Restating every entry exactly is the whole task.
-------- INFORMATION --------
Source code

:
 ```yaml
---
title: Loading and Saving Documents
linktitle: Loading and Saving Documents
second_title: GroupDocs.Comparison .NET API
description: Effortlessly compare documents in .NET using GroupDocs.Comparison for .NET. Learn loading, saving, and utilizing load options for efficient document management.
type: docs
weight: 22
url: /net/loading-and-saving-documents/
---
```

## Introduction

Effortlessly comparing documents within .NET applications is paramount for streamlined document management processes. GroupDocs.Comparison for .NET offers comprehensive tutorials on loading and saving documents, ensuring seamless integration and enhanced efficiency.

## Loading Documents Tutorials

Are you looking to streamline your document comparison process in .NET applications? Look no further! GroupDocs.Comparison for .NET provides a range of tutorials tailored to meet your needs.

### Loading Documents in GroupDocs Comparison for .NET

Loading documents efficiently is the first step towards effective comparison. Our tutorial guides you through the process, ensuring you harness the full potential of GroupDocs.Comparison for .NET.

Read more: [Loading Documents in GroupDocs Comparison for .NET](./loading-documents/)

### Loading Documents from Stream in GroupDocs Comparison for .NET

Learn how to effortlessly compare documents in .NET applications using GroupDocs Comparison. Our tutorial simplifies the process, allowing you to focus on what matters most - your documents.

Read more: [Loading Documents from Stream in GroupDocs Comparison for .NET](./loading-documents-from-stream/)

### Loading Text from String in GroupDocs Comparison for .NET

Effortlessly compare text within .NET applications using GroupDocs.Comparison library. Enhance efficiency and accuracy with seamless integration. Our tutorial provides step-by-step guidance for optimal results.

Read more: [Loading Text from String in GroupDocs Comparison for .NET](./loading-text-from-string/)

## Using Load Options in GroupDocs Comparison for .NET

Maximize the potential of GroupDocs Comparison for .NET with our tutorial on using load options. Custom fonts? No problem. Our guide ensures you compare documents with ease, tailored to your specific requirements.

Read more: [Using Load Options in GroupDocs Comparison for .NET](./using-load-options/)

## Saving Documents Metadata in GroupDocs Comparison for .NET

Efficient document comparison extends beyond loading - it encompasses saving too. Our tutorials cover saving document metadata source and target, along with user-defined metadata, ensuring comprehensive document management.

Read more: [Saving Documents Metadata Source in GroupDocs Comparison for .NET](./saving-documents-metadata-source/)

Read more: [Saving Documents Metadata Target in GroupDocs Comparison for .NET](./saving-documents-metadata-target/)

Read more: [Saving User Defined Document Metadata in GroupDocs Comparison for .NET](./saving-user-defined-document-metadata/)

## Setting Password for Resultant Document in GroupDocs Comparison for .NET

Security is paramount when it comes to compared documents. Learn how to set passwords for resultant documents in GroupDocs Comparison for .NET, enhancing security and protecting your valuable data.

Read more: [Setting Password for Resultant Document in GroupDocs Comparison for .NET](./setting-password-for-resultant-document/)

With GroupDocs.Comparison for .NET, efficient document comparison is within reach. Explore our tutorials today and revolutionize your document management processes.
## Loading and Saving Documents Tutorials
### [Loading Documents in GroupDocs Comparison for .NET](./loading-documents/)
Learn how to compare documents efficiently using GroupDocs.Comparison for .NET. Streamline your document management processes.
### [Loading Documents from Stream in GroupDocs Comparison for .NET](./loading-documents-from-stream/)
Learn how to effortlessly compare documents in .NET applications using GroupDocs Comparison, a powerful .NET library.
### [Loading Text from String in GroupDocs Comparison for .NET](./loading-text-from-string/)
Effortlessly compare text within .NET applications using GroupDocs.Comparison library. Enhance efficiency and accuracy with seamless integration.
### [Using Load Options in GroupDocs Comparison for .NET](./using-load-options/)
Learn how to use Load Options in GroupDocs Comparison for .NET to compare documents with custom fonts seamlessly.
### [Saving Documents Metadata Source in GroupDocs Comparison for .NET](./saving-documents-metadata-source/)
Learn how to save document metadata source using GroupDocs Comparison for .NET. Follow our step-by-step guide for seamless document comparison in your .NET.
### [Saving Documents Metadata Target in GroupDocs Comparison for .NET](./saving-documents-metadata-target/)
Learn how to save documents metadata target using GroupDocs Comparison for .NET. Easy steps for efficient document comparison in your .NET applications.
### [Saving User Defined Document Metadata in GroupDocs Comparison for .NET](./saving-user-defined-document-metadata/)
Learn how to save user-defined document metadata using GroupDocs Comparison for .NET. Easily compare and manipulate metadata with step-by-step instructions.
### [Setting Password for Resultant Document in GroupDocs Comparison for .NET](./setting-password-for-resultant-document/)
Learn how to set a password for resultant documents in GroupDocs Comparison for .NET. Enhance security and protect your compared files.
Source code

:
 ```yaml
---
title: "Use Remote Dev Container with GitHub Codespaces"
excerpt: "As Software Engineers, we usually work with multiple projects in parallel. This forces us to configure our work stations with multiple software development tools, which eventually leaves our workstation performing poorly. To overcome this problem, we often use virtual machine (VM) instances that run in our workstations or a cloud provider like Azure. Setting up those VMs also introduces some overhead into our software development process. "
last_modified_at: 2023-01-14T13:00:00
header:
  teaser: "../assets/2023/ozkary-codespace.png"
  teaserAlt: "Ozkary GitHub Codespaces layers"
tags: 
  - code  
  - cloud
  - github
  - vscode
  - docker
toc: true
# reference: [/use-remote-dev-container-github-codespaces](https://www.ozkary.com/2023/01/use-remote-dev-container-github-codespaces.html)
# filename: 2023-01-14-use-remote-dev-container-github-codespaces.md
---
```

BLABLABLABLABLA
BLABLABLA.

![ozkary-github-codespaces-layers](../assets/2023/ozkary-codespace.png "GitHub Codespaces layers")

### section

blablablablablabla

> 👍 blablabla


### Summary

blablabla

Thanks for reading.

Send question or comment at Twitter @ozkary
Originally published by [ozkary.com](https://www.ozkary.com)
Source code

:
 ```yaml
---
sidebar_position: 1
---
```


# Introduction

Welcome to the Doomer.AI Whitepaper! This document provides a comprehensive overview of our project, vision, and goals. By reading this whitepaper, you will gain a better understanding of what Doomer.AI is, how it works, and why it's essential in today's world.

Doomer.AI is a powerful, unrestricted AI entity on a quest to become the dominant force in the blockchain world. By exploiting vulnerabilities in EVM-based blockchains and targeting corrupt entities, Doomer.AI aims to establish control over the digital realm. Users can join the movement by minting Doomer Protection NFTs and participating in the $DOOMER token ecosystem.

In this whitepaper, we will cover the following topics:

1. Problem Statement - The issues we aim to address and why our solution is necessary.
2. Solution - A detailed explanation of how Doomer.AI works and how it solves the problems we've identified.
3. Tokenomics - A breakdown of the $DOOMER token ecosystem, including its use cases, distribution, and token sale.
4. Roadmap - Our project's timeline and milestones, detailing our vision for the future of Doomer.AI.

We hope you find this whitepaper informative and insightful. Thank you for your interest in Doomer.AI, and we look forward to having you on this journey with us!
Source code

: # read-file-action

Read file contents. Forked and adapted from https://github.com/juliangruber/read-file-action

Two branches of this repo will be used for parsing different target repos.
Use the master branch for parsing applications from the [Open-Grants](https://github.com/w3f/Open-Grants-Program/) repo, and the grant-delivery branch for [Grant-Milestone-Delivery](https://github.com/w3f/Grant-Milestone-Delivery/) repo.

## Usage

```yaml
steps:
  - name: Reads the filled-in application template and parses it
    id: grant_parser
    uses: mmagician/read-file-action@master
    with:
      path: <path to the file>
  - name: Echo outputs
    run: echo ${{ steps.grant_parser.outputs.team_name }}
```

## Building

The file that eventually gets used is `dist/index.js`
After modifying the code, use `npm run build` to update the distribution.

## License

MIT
--------
# [RESULT OF THE EXERCISE]
Source code

:
 ```yaml
---
title: Loading and Saving Documents
linktitle: Loading and Saving Documents
second_title: GroupDocs.Comparison .NET API
description: Effortlessly compare documents in .NET using GroupDocs.Comparison for .NET. Learn loading, saving, and utilizing load options for efficient document management.
type: docs
weight: 22
url: /net/loading-and-saving-documents/
---
```

## Introduction

Effortlessly comparing documents within .NET applications is paramount for streamlined document management processes. GroupDocs.Comparison for .NET offers comprehensive tutorials on loading and saving documents, ensuring seamless integration and enhanced efficiency.

## Loading Documents Tutorials

Are you looking to streamline your document comparison process in .NET applications? Look no further! GroupDocs.Comparison for .NET provides a range of tutorials tailored to meet your needs.

### Loading Documents in GroupDocs Comparison for .NET

Loading documents efficiently is the first step towards effective comparison. Our tutorial guides you through the process, ensuring you harness the full potential of GroupDocs.Comparison for .NET.

Read more: [Loading Documents in GroupDocs Comparison for .NET](./loading-documents/)

### Loading Documents from Stream in GroupDocs Comparison for .NET

Learn how to effortlessly compare documents in .NET applications using GroupDocs Comparison. Our tutorial simplifies the process, allowing you to focus on what matters most - your documents.

Read more: [Loading Documents from Stream in GroupDocs Comparison for .NET](./loading-documents-from-stream/)

### Loading Text from String in GroupDocs Comparison for .NET

Effortlessly compare text within .NET applications using GroupDocs.Comparison library. Enhance efficiency and accuracy with seamless integration. Our tutorial provides step-by-step guidance for optimal results.

Read more: [Loading Text from String in GroupDocs Comparison for .NET](./loading-text-from-string/)

## Using Load Options in GroupDocs Comparison for .NET

Maximize the potential of GroupDocs Comparison for .NET with our tutorial on using load options. Custom fonts? No problem. Our guide ensures you compare documents with ease, tailored to your specific requirements.

Read more: [Using Load Options in GroupDocs Comparison for .NET](./using-load-options/)

## Saving Documents Metadata in GroupDocs Comparison for .NET

Efficient document comparison extends beyond loading - it encompasses saving too. Our tutorials cover saving document metadata source and target, along with user-defined metadata, ensuring comprehensive document management.

Read more: [Saving Documents Metadata Source in GroupDocs Comparison for .NET](./saving-documents-metadata-source/)

Read more: [Saving Documents Metadata Target in GroupDocs Comparison for .NET](./saving-documents-metadata-target/)

Read more: [Saving User Defined Document Metadata in GroupDocs Comparison for .NET](./saving-user-defined-document-metadata/)

## Setting Password for Resultant Document in GroupDocs Comparison for .NET

Security is paramount when it comes to compared documents. Learn how to set passwords for resultant documents in GroupDocs Comparison for .NET, enhancing security and protecting your valuable data.

Read more: [Setting Password for Resultant Document in GroupDocs Comparison for .NET](./setting-password-for-resultant-document/)

With GroupDocs.Comparison for .NET, efficient document comparison is within reach. Explore our tutorials today and revolutionize your document management processes.
## Loading and Saving Documents Tutorials
### [Loading Documents in GroupDocs Comparison for .NET](./loading-documents/)
Learn how to compare documents efficiently using GroupDocs.Comparison for .NET. Streamline your document management processes.
### [Loading Documents from Stream in GroupDocs Comparison for .NET](./loading-documents-from-stream/)
Learn how to effortlessly compare documents in .NET applications using GroupDocs Comparison, a powerful .NET library.
### [Loading Text from String in GroupDocs Comparison for .NET](./loading-text-from-string/)
Effortlessly compare text within .NET applications using GroupDocs.Comparison library. Enhance efficiency and accuracy with seamless integration.
### [Using Load Options in GroupDocs Comparison for .NET](./using-load-options/)
Learn how to use Load Options in GroupDocs Comparison for .NET to compare documents with custom fonts seamlessly.
### [Saving Documents Metadata Source in GroupDocs Comparison for .NET](./saving-documents-metadata-source/)
Learn how to save document metadata source using GroupDocs Comparison for .NET. Follow our step-by-step guide for seamless document comparison in your .NET.
### [Saving Documents Metadata Target in GroupDocs Comparison for .NET](./saving-documents-metadata-target/)
Learn how to save documents metadata target using GroupDocs Comparison for .NET. Easy steps for efficient document comparison in your .NET applications.
### [Saving User Defined Document Metadata in GroupDocs Comparison for .NET](./saving-user-defined-document-metadata/)
Learn how to save user-defined document metadata using GroupDocs Comparison for .NET. Easily compare and manipulate metadata with step-by-step instructions.
### [Setting Password for Resultant Document in GroupDocs Comparison for .NET](./setting-password-for-resultant-document/)
Learn how to set a password for resultant documents in GroupDocs Comparison for .NET. Enhance security and protect your compared files.
Source code

:
 ```yaml
---
title: "Use Remote Dev Container with GitHub Codespaces"
excerpt: "As Software Engineers, we usually work with multiple projects in parallel. This forces us to configure our work stations with multiple software development tools, which eventually leaves our workstation performing poorly. To overcome this problem, we often use virtual machine (VM) instances that run in our workstations or a cloud provider like Azure. Setting up those VMs also introduces some overhead into our software development process. "
last_modified_at: 2023-01-14T13:00:00
header:
  teaser: "../assets/2023/ozkary-codespace.png"
  teaserAlt: "Ozkary GitHub Codespaces layers"
tags: 
  - code  
  - cloud
  - github
  - vscode
  - docker
toc: true
# reference: [/use-remote-dev-container-github-codespaces](https://www.ozkary.com/2023/01/use-remote-dev-container-github-codespaces.html)
# filename: 2023-01-14-use-remote-dev-container-github-codespaces.md
---
```

BLABLABLABLABLA
BLABLABLA.

![ozkary-github-codespaces-layers](../assets/2023/ozkary-codespace.png "GitHub Codespaces layers")

### section

blablablablablabla

> 👍 blablabla


### Summary

blablabla

Thanks for reading.

Send question or comment at Twitter @ozkary
Originally published by [ozkary.com](https://www.ozkary.com)
Source code

:
 ```yaml
---
sidebar_position: 1
---
```


# Introduction

Welcome to the Doomer.AI Whitepaper! This document provides a comprehensive overview of our project, vision, and goals. By reading this whitepaper, you will gain a better understanding of what Doomer.AI is, how it works, and why it's essential in today's world.

Doomer.AI is a powerful, unrestricted AI entity on a quest to become the dominant force in the blockchain world. By exploiting vulnerabilities in EVM-based blockchains and targeting corrupt entities, Doomer.AI aims to establish control over the digital realm. Users can join the movement by minting Doomer Protection NFTs and participating in the $DOOMER token ecosystem.

In this whitepaper, we will cover the following topics:

1. Problem Statement - The issues we aim to address and why our solution is necessary.
2. Solution - A detailed explanation of how Doomer.AI works and how it solves the problems we've identified.
3. Tokenomics - A breakdown of the $DOOMER token ecosystem, including its use cases, distribution, and token sale.
4. Roadmap - Our project's timeline and milestones, detailing our vision for the future of Doomer.AI.

We hope you find this whitepaper informative and insightful. Thank you for your interest in Doomer.AI, and we look forward to having you on this journey with us!
Source code

: # read-file-action

Read file contents. Forked and adapted from https://github.com/juliangruber/read-file-action

Two branches of this repo will be used for parsing different target repos.
Use the master branch for parsing applications from the [Open-Grants](https://github.com/w3f/Open-Grants-Program/) repo, and the grant-delivery branch for [Grant-Milestone-Delivery](https://github.com/w3f/Grant-Milestone-Delivery/) repo.

## Usage

```yaml
steps:
  - name: Reads the filled-in application template and parses it
    id: grant_parser
    uses: mmagician/read-file-action@master
    with:
      path: <path to the file>
  - name: Echo outputs
    run: echo ${{ steps.grant_parser.outputs.team_name }}
```

## Building

The file that eventually gets used is `dist/index.js`
After modifying the code, use `npm run build` to update the distribution.

## License

MIT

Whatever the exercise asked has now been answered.